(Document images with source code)
● ● ● ●

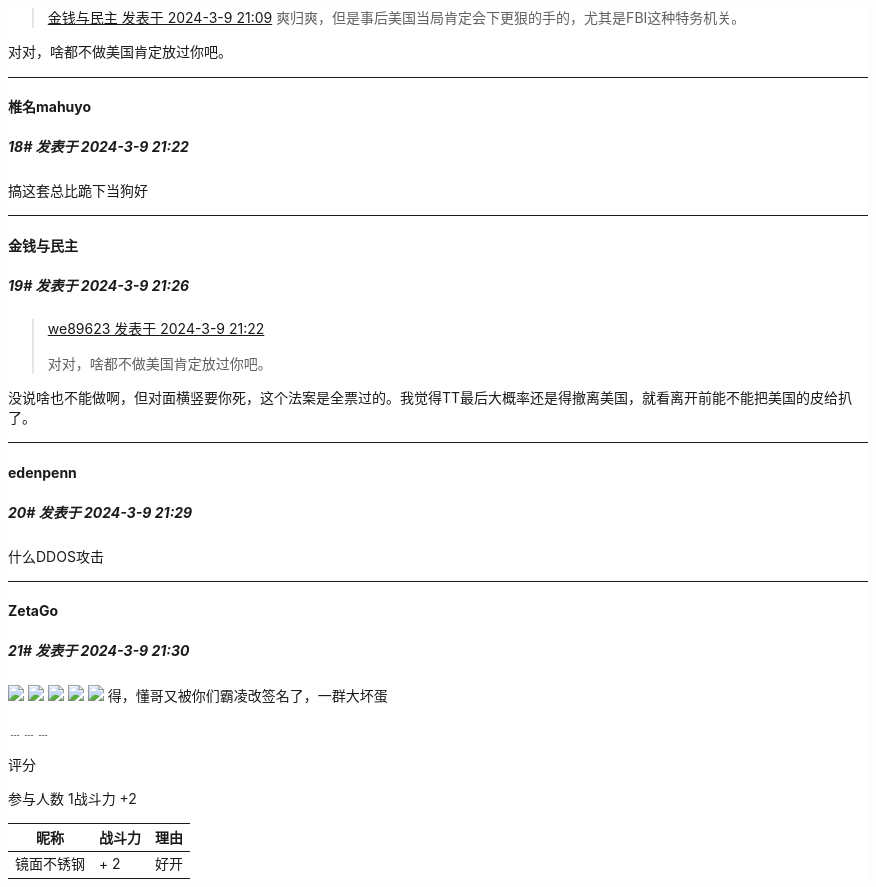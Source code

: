 <blockquote><a href="httphttps://bbs.saraba1st.com/2b/forum.php?mod=redirect&amp;goto=findpost&amp;pid=64202318&amp;ptid=2174839" target="_blank">金钱与民主 发表于 2024-3-9 21:09</a>
爽归爽，但是事后美国当局肯定会下更狠的手的，尤其是FBI这种特务机关。</blockquote>
对对，啥都不做美国肯定放过你吧。

*****

####  椎名mahuyo  
##### 18#       发表于 2024-3-9 21:22

搞这套总比跪下当狗好

*****

####  金钱与民主  
##### 19#       发表于 2024-3-9 21:26

<blockquote><a href="httphttps://bbs.saraba1st.com/2b/forum.php?mod=redirect&amp;goto=findpost&amp;pid=64202469&amp;ptid=2174839" target="_blank">we89623 发表于 2024-3-9 21:22</a>

对对，啥都不做美国肯定放过你吧。</blockquote>
没说啥也不能做啊，但对面横竖要你死，这个法案是全票过的。我觉得TT最后大概率还是得撤离美国，就看离开前能不能把美国的皮给扒了。

*****

####  edenpenn  
##### 20#       发表于 2024-3-9 21:29

什么DDOS攻击

*****

####  ZetaGo  
##### 21#       发表于 2024-3-9 21:30

<img src="https://p.sda1.dev/15/5ce603cffe3b19789d53e8d072db603e/CMP_20240219162015246.jpg" referrerpolicy="no-referrer">
<img src="https://p.sda1.dev/15/ef9299d2625cd34f7d853ab7cb801cea/CMP_20240219162015315.jpg" referrerpolicy="no-referrer">
<img src="https://p.sda1.dev/15/a37cd6eb75cce80f500f7e9ac69e86b3/CMP_20240219162015383.jpg" referrerpolicy="no-referrer">
<img src="https://p.sda1.dev/15/7292b1bbd010498445edee7d8e40a5ae/CMP_20240219162231749.jpg" referrerpolicy="no-referrer">

<img src="https://p.sda1.dev/16/43002630bbdc58a2a16e21953b11b59f/CMP_20240309212926840.jpg" referrerpolicy="no-referrer">
得，懂哥又被你们霸凌改签名了，一群大坏蛋

﹍﹍﹍

评分

 参与人数 1战斗力 +2

|昵称|战斗力|理由|
|----|---|---|
| 镜面不锈钢| + 2|好开|
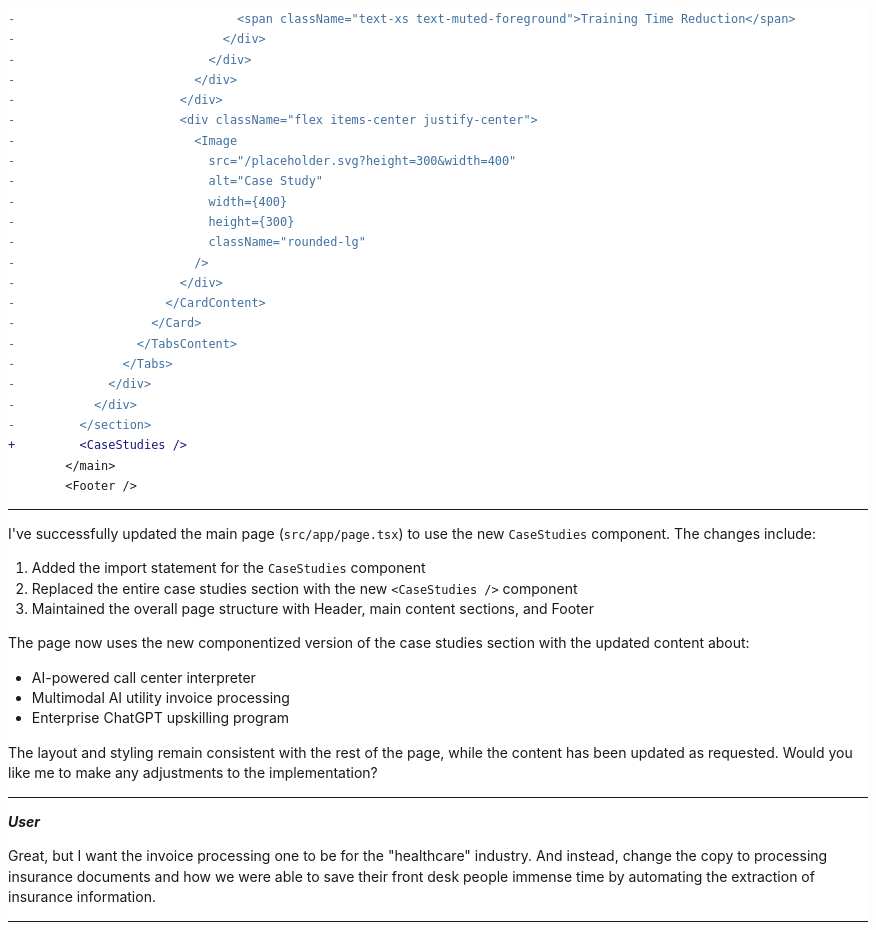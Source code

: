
 ```diff
-                               <span className="text-xs text-muted-foreground">Training Time Reduction</span>
-                             </div>
-                           </div>
-                         </div>
-                       </div>
-                       <div className="flex items-center justify-center">
-                         <Image
-                           src="/placeholder.svg?height=300&width=400"
-                           alt="Case Study"
-                           width={400}
-                           height={300}
-                           className="rounded-lg"
-                         />
-                       </div>
-                     </CardContent>
-                   </Card>
-                 </TabsContent>
-               </Tabs>
-             </div>
-           </div>
-         </section>
+         <CaseStudies />
        </main>
        <Footer />
```

---

I've successfully updated the main page (`src/app/page.tsx`) to use the new `CaseStudies` component. The changes include:

1. Added the import statement for the `CaseStudies` component
2. Replaced the entire case studies section with the new `<CaseStudies />` component
3. Maintained the overall page structure with Header, main content sections, and Footer

The page now uses the new componentized version of the case studies section with the updated content about:
- AI-powered call center interpreter
- Multimodal AI utility invoice processing
- Enterprise ChatGPT upskilling program

The layout and styling remain consistent with the rest of the page, while the content has been updated as requested. Would you like me to make any adjustments to the implementation?

---

_**User**_

Great, but I want the invoice processing one to be for the "healthcare" industry. And instead, change the copy to processing insurance documents and how we were able to save their front desk people immense time by automating the extraction of insurance information.

---
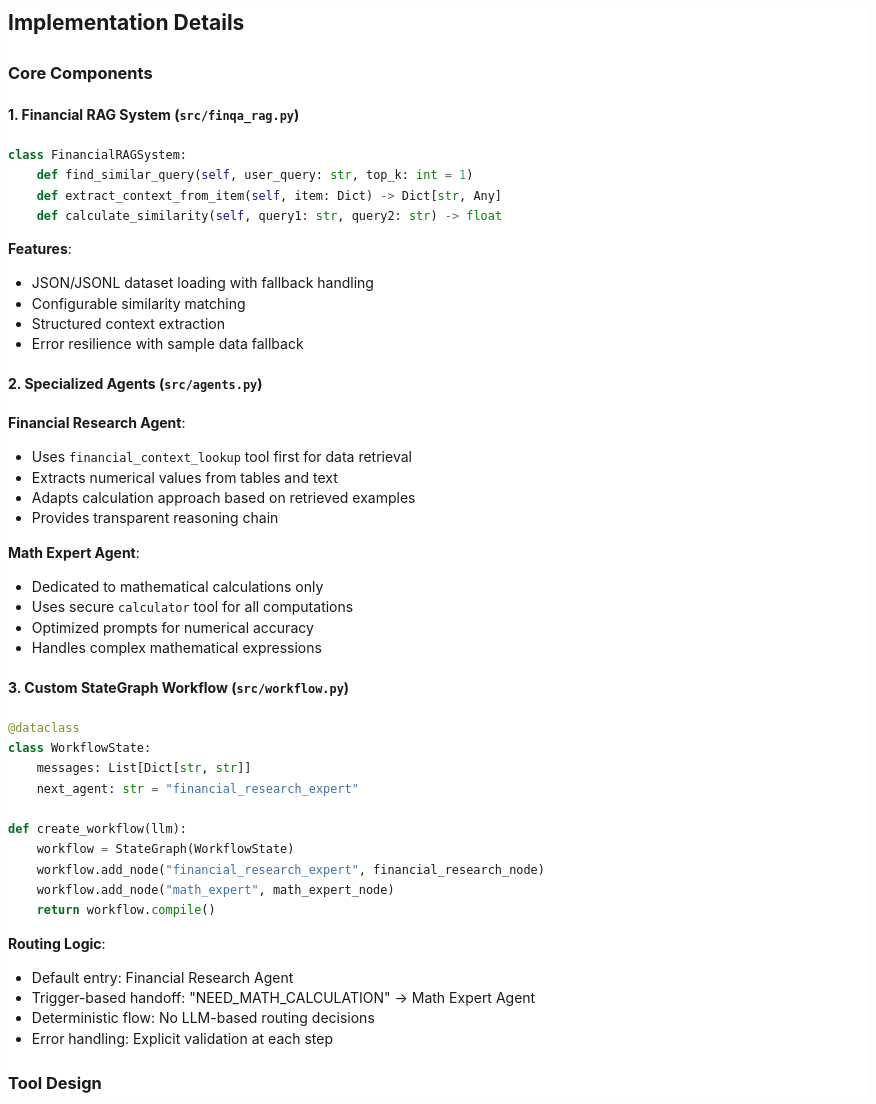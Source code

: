 ## Implementation Details

### Core Components

#### 1. Financial RAG System (`src/finqa_rag.py`)
```python
class FinancialRAGSystem:
    def find_similar_query(self, user_query: str, top_k: int = 1)
    def extract_context_from_item(self, item: Dict) -> Dict[str, Any]
    def calculate_similarity(self, query1: str, query2: str) -> float
```

**Features**:
- JSON/JSONL dataset loading with fallback handling
- Configurable similarity matching
- Structured context extraction
- Error resilience with sample data fallback

#### 2. Specialized Agents (`src/agents.py`)

**Financial Research Agent**:
- Uses `financial_context_lookup` tool first for data retrieval
- Extracts numerical values from tables and text
- Adapts calculation approach based on retrieved examples
- Provides transparent reasoning chain

**Math Expert Agent**:
- Dedicated to mathematical calculations only
- Uses secure `calculator` tool for all computations
- Optimized prompts for numerical accuracy
- Handles complex mathematical expressions

#### 3. Custom StateGraph Workflow (`src/workflow.py`)
```python
@dataclass
class WorkflowState:
    messages: List[Dict[str, str]]
    next_agent: str = "financial_research_expert"

def create_workflow(llm):
    workflow = StateGraph(WorkflowState)
    workflow.add_node("financial_research_expert", financial_research_node)
    workflow.add_node("math_expert", math_expert_node)
    return workflow.compile()
```

**Routing Logic**:
- Default entry: Financial Research Agent
- Trigger-based handoff: "NEED_MATH_CALCULATION" → Math Expert Agent
- Deterministic flow: No LLM-based routing decisions
- Error handling: Explicit validation at each step

### Tool Design
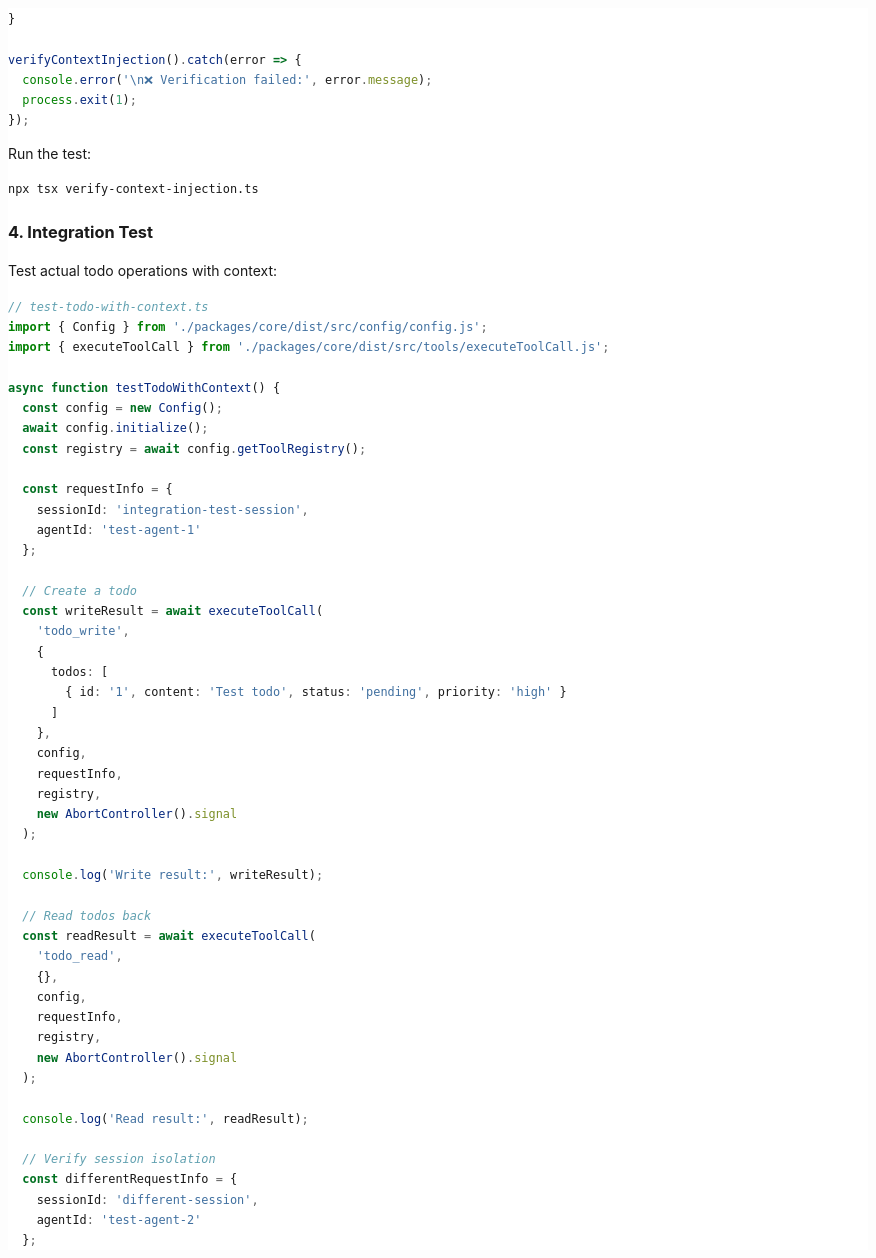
```typescript
}

verifyContextInjection().catch(error => {
  console.error('\n❌ Verification failed:', error.message);
  process.exit(1);
});
```

Run the test:
```bash
npx tsx verify-context-injection.ts
```

### 4. Integration Test

Test actual todo operations with context:

```typescript
// test-todo-with-context.ts
import { Config } from './packages/core/dist/src/config/config.js';
import { executeToolCall } from './packages/core/dist/src/tools/executeToolCall.js';

async function testTodoWithContext() {
  const config = new Config();
  await config.initialize();
  const registry = await config.getToolRegistry();
  
  const requestInfo = {
    sessionId: 'integration-test-session',
    agentId: 'test-agent-1'
  };
  
  // Create a todo
  const writeResult = await executeToolCall(
    'todo_write',
    { 
      todos: [
        { id: '1', content: 'Test todo', status: 'pending', priority: 'high' }
      ]
    },
    config,
    requestInfo,
    registry,
    new AbortController().signal
  );
  
  console.log('Write result:', writeResult);
  
  // Read todos back
  const readResult = await executeToolCall(
    'todo_read',
    {},
    config,
    requestInfo,
    registry,
    new AbortController().signal
  );
  
  console.log('Read result:', readResult);
  
  // Verify session isolation
  const differentRequestInfo = {
    sessionId: 'different-session',
    agentId: 'test-agent-2'
  };
```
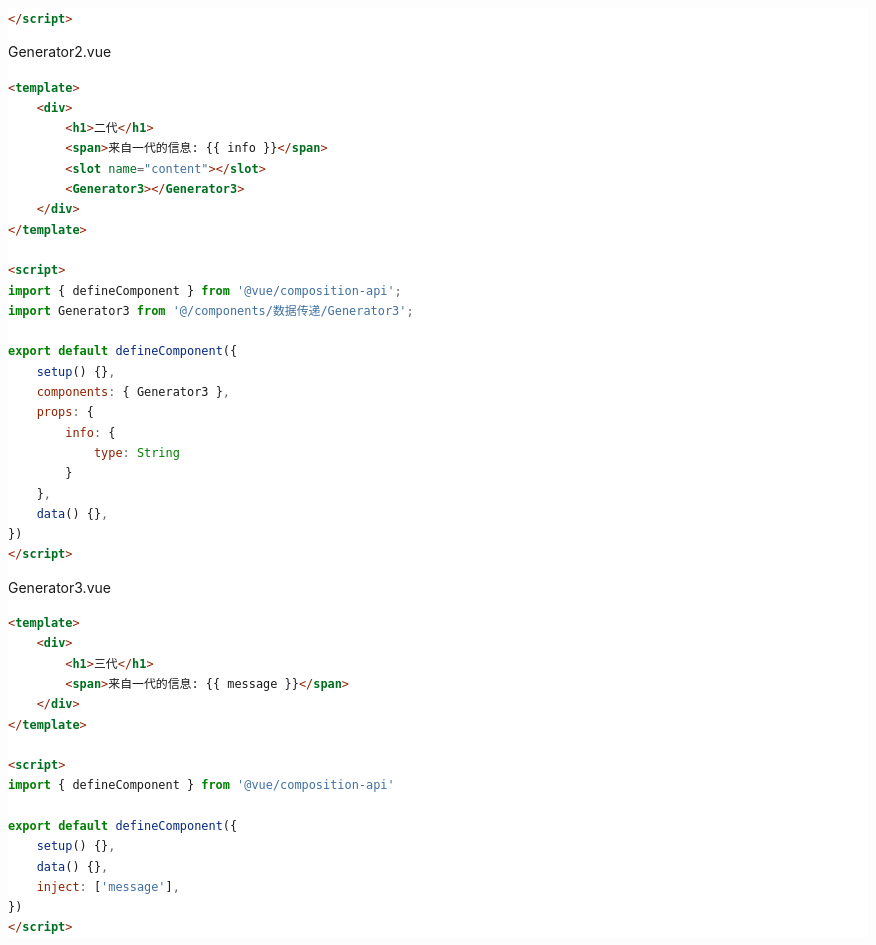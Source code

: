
 ```html
</script>
```
Generator2.vue
```html
<template>
    <div>
        <h1>二代</h1>
        <span>来自一代的信息: {{ info }}</span>
        <slot name="content"></slot>
        <Generator3></Generator3>
    </div>
</template>

<script>
import { defineComponent } from '@vue/composition-api';
import Generator3 from '@/components/数据传递/Generator3';

export default defineComponent({
    setup() {},
    components: { Generator3 },
    props: {
        info: {
            type: String
        }
    },
    data() {},
})
</script>
```
Generator3.vue
```html
<template>
    <div>
        <h1>三代</h1>
        <span>来自一代的信息: {{ message }}</span>
    </div>
</template>

<script>
import { defineComponent } from '@vue/composition-api'

export default defineComponent({
    setup() {},
    data() {},
    inject: ['message'],
})
</script>
```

● ● ● ●

The records above should be reproduced exactly, with no pictures included.

» **TASK RESPONSE**
Source code

: <blockquote><a href="httphttps://bbs.saraba1st.com/2b/forum.php?mod=redirect&amp;goto=findpost&amp;pid=64202318&amp;ptid=2174839" target="_blank">金钱与民主 发表于 2024-3-9 21:09</a>
爽归爽，但是事后美国当局肯定会下更狠的手的，尤其是FBI这种特务机关。</blockquote>
对对，啥都不做美国肯定放过你吧。

*****

####  椎名mahuyo  
##### 18#       发表于 2024-3-9 21:22

搞这套总比跪下当狗好

*****

####  金钱与民主  
##### 19#       发表于 2024-3-9 21:26

<blockquote><a href="httphttps://bbs.saraba1st.com/2b/forum.php?mod=redirect&amp;goto=findpost&amp;pid=64202469&amp;ptid=2174839" target="_blank">we89623 发表于 2024-3-9 21:22</a>

对对，啥都不做美国肯定放过你吧。</blockquote>
没说啥也不能做啊，但对面横竖要你死，这个法案是全票过的。我觉得TT最后大概率还是得撤离美国，就看离开前能不能把美国的皮给扒了。

*****

####  edenpenn  
##### 20#       发表于 2024-3-9 21:29

什么DDOS攻击

*****

####  ZetaGo  
##### 21#       发表于 2024-3-9 21:30

<img src="https://p.sda1.dev/15/5ce603cffe3b19789d53e8d072db603e/CMP_20240219162015246.jpg" referrerpolicy="no-referrer">
<img src="https://p.sda1.dev/15/ef9299d2625cd34f7d853ab7cb801cea/CMP_20240219162015315.jpg" referrerpolicy="no-referrer">
<img src="https://p.sda1.dev/15/a37cd6eb75cce80f500f7e9ac69e86b3/CMP_20240219162015383.jpg" referrerpolicy="no-referrer">
<img src="https://p.sda1.dev/15/7292b1bbd010498445edee7d8e40a5ae/CMP_20240219162231749.jpg" referrerpolicy="no-referrer">

<img src="https://p.sda1.dev/16/43002630bbdc58a2a16e21953b11b59f/CMP_20240309212926840.jpg" referrerpolicy="no-referrer">
得，懂哥又被你们霸凌改签名了，一群大坏蛋

﹍﹍﹍

评分

 参与人数 1战斗力 +2

|昵称|战斗力|理由|
|----|---|---|
| 镜面不锈钢| + 2|好开|
Source code

:
 ```diff
-                               <span className="text-xs text-muted-foreground">Training Time Reduction</span>
-                             </div>
-                           </div>
-                         </div>
-                       </div>
-                       <div className="flex items-center justify-center">
-                         <Image
-                           src="/placeholder.svg?height=300&width=400"
-                           alt="Case Study"
-                           width={400}
-                           height={300}
-                           className="rounded-lg"
-                         />
-                       </div>
-                     </CardContent>
-                   </Card>
-                 </TabsContent>
-               </Tabs>
-             </div>
-           </div>
-         </section>
+         <CaseStudies />
        </main>
        <Footer />
```

---

I've successfully updated the main page (`src/app/page.tsx`) to use the new `CaseStudies` component. The changes include:

1. Added the import statement for the `CaseStudies` component
2. Replaced the entire case studies section with the new `<CaseStudies />` component
3. Maintained the overall page structure with Header, main content sections, and Footer

The page now uses the new componentized version of the case studies section with the updated content about:
- AI-powered call center interpreter
- Multimodal AI utility invoice processing
- Enterprise ChatGPT upskilling program

The layout and styling remain consistent with the rest of the page, while the content has been updated as requested. Would you like me to make any adjustments to the implementation?

---

_**User**_

Great, but I want the invoice processing one to be for the "healthcare" industry. And instead, change the copy to processing insurance documents and how we were able to save their front desk people immense time by automating the extraction of insurance information.

---
Source code

: ## Implementation Details

### Core Components

#### 1. Financial RAG System (`src/finqa_rag.py`)
```python
class FinancialRAGSystem:
    def find_similar_query(self, user_query: str, top_k: int = 1)
    def extract_context_from_item(self, item: Dict) -> Dict[str, Any]
    def calculate_similarity(self, query1: str, query2: str) -> float
```

**Features**:
- JSON/JSONL dataset loading with fallback handling
- Configurable similarity matching
- Structured context extraction
- Error resilience with sample data fallback

#### 2. Specialized Agents (`src/agents.py`)

**Financial Research Agent**:
- Uses `financial_context_lookup` tool first for data retrieval
- Extracts numerical values from tables and text
- Adapts calculation approach based on retrieved examples
- Provides transparent reasoning chain

**Math Expert Agent**:
- Dedicated to mathematical calculations only
- Uses secure `calculator` tool for all computations
- Optimized prompts for numerical accuracy
- Handles complex mathematical expressions

#### 3. Custom StateGraph Workflow (`src/workflow.py`)
```python
@dataclass
class WorkflowState:
    messages: List[Dict[str, str]]
    next_agent: str = "financial_research_expert"

def create_workflow(llm):
    workflow = StateGraph(WorkflowState)
    workflow.add_node("financial_research_expert", financial_research_node)
    workflow.add_node("math_expert", math_expert_node)
    return workflow.compile()
```

**Routing Logic**:
- Default entry: Financial Research Agent
- Trigger-based handoff: "NEED_MATH_CALCULATION" → Math Expert Agent
- Deterministic flow: No LLM-based routing decisions
- Error handling: Explicit validation at each step

### Tool Design
```typescript
}

verifyContextInjection().catch(error => {
  console.error('\n❌ Verification failed:', error.message);
  process.exit(1);
});
```

Run the test:
```bash
npx tsx verify-context-injection.ts
```

### 4. Integration Test

Test actual todo operations with context:

```typescript
// test-todo-with-context.ts
import { Config } from './packages/core/dist/src/config/config.js';
import { executeToolCall } from './packages/core/dist/src/tools/executeToolCall.js';

async function testTodoWithContext() {
  const config = new Config();
  await config.initialize();
  const registry = await config.getToolRegistry();
  
  const requestInfo = {
    sessionId: 'integration-test-session',
    agentId: 'test-agent-1'
  };
  
  // Create a todo
  const writeResult = await executeToolCall(
    'todo_write',
    { 
      todos: [
        { id: '1', content: 'Test todo', status: 'pending', priority: 'high' }
      ]
    },
    config,
    requestInfo,
    registry,
    new AbortController().signal
  );
  
  console.log('Write result:', writeResult);
  
  // Read todos back
  const readResult = await executeToolCall(
    'todo_read',
    {},
    config,
    requestInfo,
    registry,
    new AbortController().signal
  );
  
  console.log('Read result:', readResult);
  
  // Verify session isolation
  const differentRequestInfo = {
    sessionId: 'different-session',
    agentId: 'test-agent-2'
  };
```
Source code

:
 ```html
</script>
```
Generator2.vue
```html
<template>
    <div>
        <h1>二代</h1>
        <span>来自一代的信息: {{ info }}</span>
        <slot name="content"></slot>
        <Generator3></Generator3>
    </div>
</template>

<script>
import { defineComponent } from '@vue/composition-api';
import Generator3 from '@/components/数据传递/Generator3';

export default defineComponent({
    setup() {},
    components: { Generator3 },
    props: {
        info: {
            type: String
        }
    },
    data() {},
})
</script>
```
Generator3.vue
```html
<template>
    <div>
        <h1>三代</h1>
        <span>来自一代的信息: {{ message }}</span>
    </div>
</template>

<script>
import { defineComponent } from '@vue/composition-api'

export default defineComponent({
    setup() {},
    data() {},
    inject: ['message'],
})
</script>
```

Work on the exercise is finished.